(Saved entries)
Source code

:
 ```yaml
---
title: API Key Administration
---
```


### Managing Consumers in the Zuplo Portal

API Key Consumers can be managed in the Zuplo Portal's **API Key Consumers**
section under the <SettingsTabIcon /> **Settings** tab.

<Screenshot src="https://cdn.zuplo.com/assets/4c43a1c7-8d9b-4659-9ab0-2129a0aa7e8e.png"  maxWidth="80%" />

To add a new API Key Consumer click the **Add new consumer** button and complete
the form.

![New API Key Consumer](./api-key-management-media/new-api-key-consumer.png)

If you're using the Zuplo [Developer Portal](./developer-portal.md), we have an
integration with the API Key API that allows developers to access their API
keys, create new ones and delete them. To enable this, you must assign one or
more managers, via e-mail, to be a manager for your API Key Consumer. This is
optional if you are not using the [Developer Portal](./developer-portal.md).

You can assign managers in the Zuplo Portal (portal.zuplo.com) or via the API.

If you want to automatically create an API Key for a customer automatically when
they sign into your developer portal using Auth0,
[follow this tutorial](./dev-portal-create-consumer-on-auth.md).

- **Assigned task**: Every record shown above should be given back exactly.

- **Reply**:
Source code

:
 ```yaml
---
title: API Key Administration
---
```


### Managing Consumers in the Zuplo Portal

API Key Consumers can be managed in the Zuplo Portal's **API Key Consumers**
section under the <SettingsTabIcon /> **Settings** tab.

<Screenshot src="https://cdn.zuplo.com/assets/4c43a1c7-8d9b-4659-9ab0-2129a0aa7e8e.png"  maxWidth="80%" />

To add a new API Key Consumer click the **Add new consumer** button and complete
the form.

![New API Key Consumer](./api-key-management-media/new-api-key-consumer.png)

If you're using the Zuplo [Developer Portal](./developer-portal.md), we have an
integration with the API Key API that allows developers to access their API
keys, create new ones and delete them. To enable this, you must assign one or
more managers, via e-mail, to be a manager for your API Key Consumer. This is
optional if you are not using the [Developer Portal](./developer-portal.md).

You can assign managers in the Zuplo Portal (portal.zuplo.com) or via the API.

If you want to automatically create an API Key for a customer automatically when
they sign into your developer portal using Auth0,
[follow this tutorial](./dev-portal-create-consumer-on-auth.md).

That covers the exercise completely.